Making a dictionary can be an iterative process, generate some candidates, add them to the dictionary, run the scripts again because you have more context.
- Payoffs
- You might want to add _all_ the possible analyses, but also be able to produce a "trimmed" dictionary.
- For example, adding all the adjectives in -oso, even if they are low frequency -- e.g. annoying or hard to find translations for, because they might give you context for adding some higher frequency noun.
- In the end though, you want to be able to produce a dictionary trimmed to a bilingual dictionary. Also, if it needs to be manually revised, it should be trimmed.

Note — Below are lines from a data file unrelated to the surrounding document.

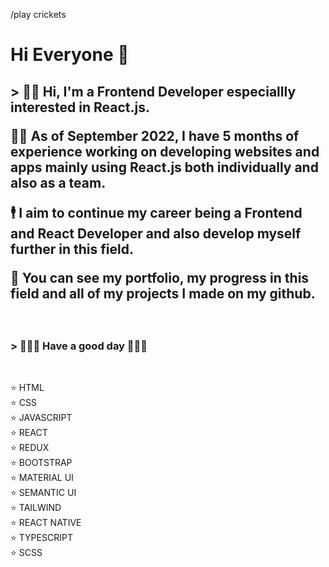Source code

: <link rel="preconnect" href="https://fonts.googleapis.com">
<link rel="preconnect" href="https://fonts.gstatic.com" crossorigin>
<link href="https://fonts.googleapis.com/css2?family=Paytone+One&display=swap" rel="stylesheet">

/play crickets 


<h1 style:"font-family: 'Paytone One', sans-serif;"> Hi Everyone 🌸 </h1>

<h2 style:"font-family: 'Paytone One', sans-serif;">> 🙋‍♀️ Hi, I'm a Frontend Developer especiallly interested in React.js.  </br>

👩‍💻 As of September 2022, I have 5 months of experience working on developing websites and apps mainly using React.js both individually and also as a team. </br> 

🕴 I aim to continue my career being a Frontend and React Developer and also develop myself further in this field. </br>

🪪 You can see my portfolio, my progress in this field and all of my projects I made on my github. </h2> </br>

<h3 style:"font-family: 'Paytone One', sans-serif;">> 🧙🏽‍♀️ Have a good day 🧙🏽‍♀️ </h3> </br>

<p style:"font-family: 'Paytone One', sans-serif;">
⭐️  HTML </br>
⭐️  CSS </br>
⭐️  JAVASCRIPT </br>
⭐️  REACT </br>
⭐️  REDUX </br>
⭐️  BOOTSTRAP </br>
⭐️  MATERIAL UI </br>
⭐️  SEMANTIC UI </br>
⭐️  TAILWIND </br>
⭐️  REACT NATIVE </br>
⭐️  TYPESCRIPT </br>
⭐️  SCSS </br>

</p>
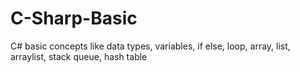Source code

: # C-Sharp-Basic
C# basic concepts like data types, variables, if else, loop, array, list, arraylist, stack queue, hash table

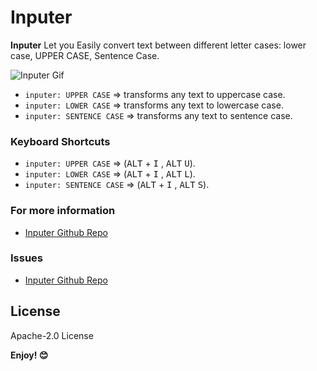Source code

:
# Inputer

**Inputer** Let you Easily convert text between different letter cases: lower case, UPPER CASE, Sentence Case.

![Inputer Gif](https://syphersamurai.github.io/inputer/images/Screenshots/inputer.gif)



* `inputer: UPPER CASE` =>  transforms any text to uppercase case.
* `inputer: LOWER CASE` =>  transforms any text to lowercase case.
* `inputer: SENTENCE CASE` =>  transforms any text to sentence case.



### Keyboard Shortcuts 




* `inputer: UPPER CASE` =>   (<kbd>ALT</kbd> + <kbd>I</kbd> ,   <kbd>ALT</kbd> <kbd>U</kbd>).
* `inputer: LOWER CASE` =>  (<kbd>ALT</kbd> + <kbd>I</kbd> ,   <kbd>ALT</kbd> <kbd>L</kbd>).
* `inputer: SENTENCE CASE` =>   (<kbd>ALT</kbd> + <kbd>I</kbd> ,   <kbd>ALT</kbd> <kbd>S</kbd>).




### For more information

* [Inputer Github Repo](https://github.com/syphersamurai/inputer)

### Issues
* [Inputer Github Repo](https://github.com/syphersamurai/inputer/issues)


License
----

 Apache-2.0 License 

**Enjoy! 😊**
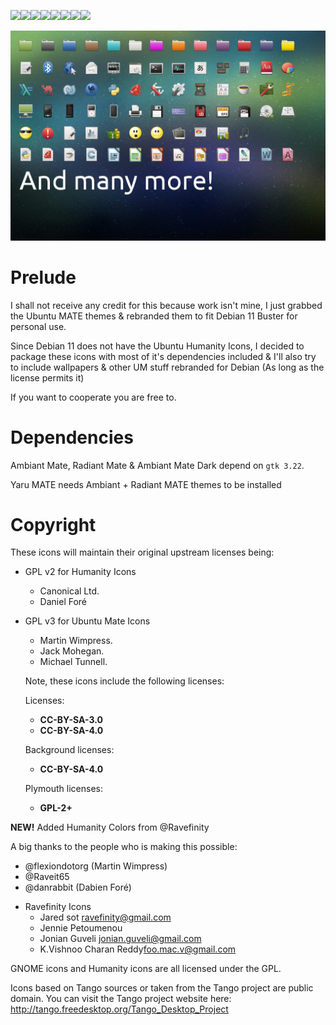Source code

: [![](https://sourcerer.io/fame/VentGrey/VentGrey/debian-mate-themes/images/0)](https://sourcerer.io/fame/VentGrey/VentGrey/debian-mate-themes/links/0)[![](https://sourcerer.io/fame/VentGrey/VentGrey/debian-mate-themes/images/1)](https://sourcerer.io/fame/VentGrey/VentGrey/debian-mate-themes/links/1)[![](https://sourcerer.io/fame/VentGrey/VentGrey/debian-mate-themes/images/2)](https://sourcerer.io/fame/VentGrey/VentGrey/debian-mate-themes/links/2)[![](https://sourcerer.io/fame/VentGrey/VentGrey/debian-mate-themes/images/3)](https://sourcerer.io/fame/VentGrey/VentGrey/debian-mate-themes/links/3)[![](https://sourcerer.io/fame/VentGrey/VentGrey/debian-mate-themes/images/4)](https://sourcerer.io/fame/VentGrey/VentGrey/debian-mate-themes/links/4)[![](https://sourcerer.io/fame/VentGrey/VentGrey/debian-mate-themes/images/5)](https://sourcerer.io/fame/VentGrey/VentGrey/debian-mate-themes/links/5)[![](https://sourcerer.io/fame/VentGrey/VentGrey/debian-mate-themes/images/6)](https://sourcerer.io/fame/VentGrey/VentGrey/debian-mate-themes/links/6)[![](https://sourcerer.io/fame/VentGrey/VentGrey/debian-mate-themes/images/7)](https://sourcerer.io/fame/VentGrey/VentGrey/debian-mate-themes/links/7)

![MATE-IMAGE](OpenDesktop.png)
# Prelude

I shall not receive any credit for this because work isn't mine, I just
grabbed the Ubuntu MATE themes & rebranded them to fit Debian 11 Buster
for personal use.

Since Debian 11 does not have the Ubuntu Humanity Icons, I decided to
package these icons with most of it's dependencies included & I'll 
also try to include wallpapers & other UM stuff rebranded for Debian
(As long as the license permits it)

If you want to cooperate you are free to.

# Dependencies
Ambiant Mate, Radiant Mate & Ambiant Mate Dark depend on `gtk 3.22`.

Yaru MATE needs Ambiant + Radiant MATE themes to be installed

# Copyright
These icons will maintain their original upstream licenses being:

 * GPL v2 for Humanity Icons
   * Canonical Ltd.
   * Daniel Foré
   
 * GPL v3 for Ubuntu Mate Icons
   * Martin Wimpress.
   * Jack Mohegan.
   * Michael Tunnell.
   
   Note, these icons include the following licenses:
   
   Licenses: 
   
   * **CC-BY-SA-3.0**
   * **CC-BY-SA-4.0**
   
   Background licenses:
   
   * **CC-BY-SA-4.0**
   
   Plymouth licenses:
   
   * **GPL-2+**
   
   

**NEW!** Added Humanity Colors from @Ravefinity

A big thanks to the people who is making this possible:

* @flexiondotorg (Martin Wimpress)
* @Raveit65
* @danrabbit (Dabien Foré)

- Ravefinity Icons
    * Jared sot <ravefinity@gmail.com>
    * Jennie Petoumenou
    * Jonian Guveli <jonian.guveli@gmail.com>
    * K.Vishnoo Charan Reddy<foo.mac.v@gmail.com>

GNOME icons and Humanity icons are all licensed under the GPL.

Icons based on Tango sources or taken from the Tango project are public domain.
	You can visit the Tango project website here:
		http://tango.freedesktop.org/Tango_Desktop_Project

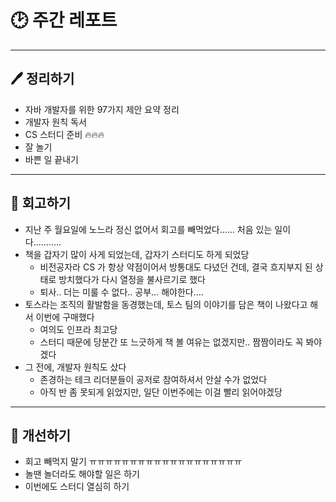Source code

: # 🕑 주간 레포트

---

## 🖊 정리하기

- 자바 개발자를 위한 97가지 제안 요약 정리
- 개발자 원칙 독서
- CS 스터디 준비 🔥🔥🔥
- 잘 놀기
- 바쁜 일 끝내기

---

## 💭 회고하기

- 지난 주 월요일에 노느라 정신 없어서 회고를 빼먹었다…… 처음 있는 일이다………..
- 책을 갑자기 많이 사게 되었는데, 갑자기 스터디도 하게 되었당
  - 비전공자라 CS 가 항상 약점이어서 방통대도 다녔던 건데, 결국 흐지부지 된 상태로 방치했다가 다시 열정을 불사르기로 했다
  - 퇴사.. 더는 미룰 수 없다.. 공부… 해야한다….
- 토스라는 조직의 활발함을 동경했는데, 토스 팀의 이야기를 담은 책이 나왔다고 해서 이번에 구매했다
  - 여의도 인프라 최고당
  - 스터디 때문에 당분간 또 느긋하게 책 볼 여유는 없겠지만.. 짬짬이라도 꼭 봐야겠다
- 그 전에, 개발자 원칙도 샀다
  - 존경하는 테크 리더분들이 공저로 참여하셔서 안살 수가 없었다
  - 아직 반 좀 못되게 읽었지만, 일단 이번주에는 이걸 빨리 읽어야겠당

---

## 🥊 개선하기

- 회고 빼먹지 말기 ㅠㅠㅠㅠㅠㅠㅠㅠㅠㅠㅠㅠㅠㅠㅠㅠㅠㅠㅠ
- 놀땐 놀더라도 해야할 일은 하기
- 이번에도 스터디 열심히 하기
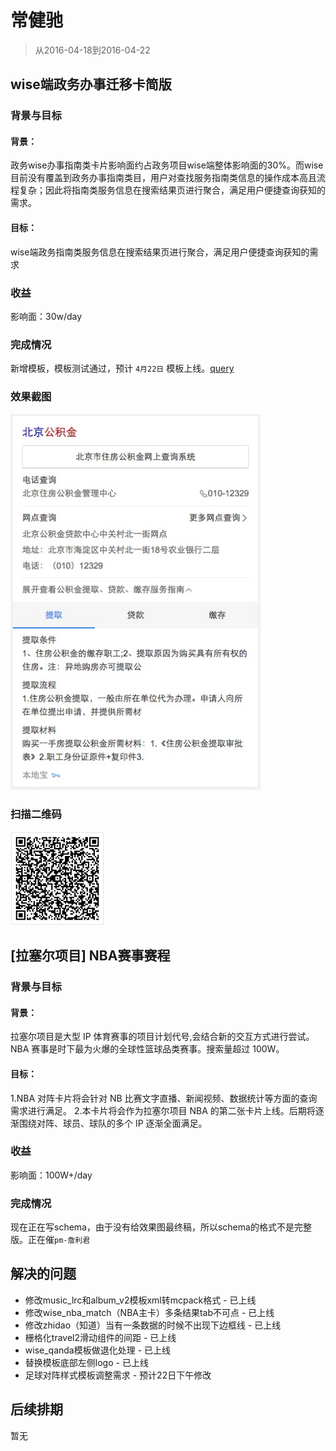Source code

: # 常健驰

> 从2016-04-18到2016-04-22

## wise端政务办事迁移卡简版

### 背景与目标

#### 背景：
政务wise办事指南类卡片影响面约占政务项目wise端整体影响面的30%。而wise目前没有覆盖到政务办事指南类目，用户对查找服务指南类信息的操作成本高且流程复杂；因此将指南类服务信息在搜索结果页进行聚合，满足用户便捷查询获知的需求。

#### 目标：
wise端政务指南类服务信息在搜索结果页进行聚合，满足用户便捷查询获知的需求

### 收益

影响面：30w/day

### 完成情况

新增模板，模板测试通过，预计 `4月22日` 模板上线。[query](http://cp01-ala-fe-6.epc.baidu.com:8003/s?word=%E5%85%AC%E7%A7%AF%E9%87%91%E6%9F%A5%E8%AF%A2&sa=tb&ts=3224885&t_kt=0&ie=utf-8&rsv_t=37c5xgYhtyMOJNNrAJyf8EW1qWvXbD8TIXsC59xqklgYaxQVjZut&rsv_pq=10594020536277783468&ss=101&t_it=1&rsv_sug4=4812&inputT=4200&oq=%E9%99%84%E8%BF%91%E7%9A%84%E7%BE%8E%E9%A3%9F)

### 效果截图

<img src="./img/v_changjianchi/zw.png" width="400">

### 扫描二维码

<img src="./img/v_changjianchi/zwewm.png" width="150">

## [拉塞尔项目] NBA赛事赛程

### 背景与目标

#### 背景：
拉塞尔项目是大型 IP 体育赛事的项目计划代号,会结合新的交互方式进行尝试。NBA 赛事是时下最为火爆的全球性篮球品类赛事。搜索量超过
100W。

#### 目标：
1.NBA 对阵卡片将会针对 NB 比赛文字直播、新闻视频、数据统计等方面的查询需求进行满足。
2.本卡片将会作为拉塞尔项目 NBA 的第二张卡片上线。后期将逐渐围绕对阵、球员、球队的多个 IP 逐渐全面满足。

### 收益

影响面：100W+/day

### 完成情况

现在正在写schema，由于没有给效果图最终稿，所以schema的格式不是完整版。正在催`pm-詹利君`

## 解决的问题

* 修改music_lrc和album_v2模板xml转mcpack格式 - 已上线
* 修改wise_nba_match（NBA主卡）多条结果tab不可点 - 已上线
* 修改zhidao（知道）当有一条数据的时候不出现下边框线 - 已上线
* 栅格化travel2滑动组件的间距 - 已上线
* wise_qanda模板做退化处理 - 已上线
* 替换模板底部左侧logo - 已上线
* 足球对阵样式模板调整需求 - 预计22日下午修改

## 后续排期

暂无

Bilingual dictionaries[edit]
- Some kind of web/command line interface which gives you one word at a time from a missing-bidix frequency list, along with:
- a source sentence with that word, -- it should be possible to toggle this with a keypress (e.g. cycle through the available sentences with the word.)
- the output of the existing MT system,
- possibilities from a probabilistic dictionary,
- translation(s) of the sentence with other MT systems.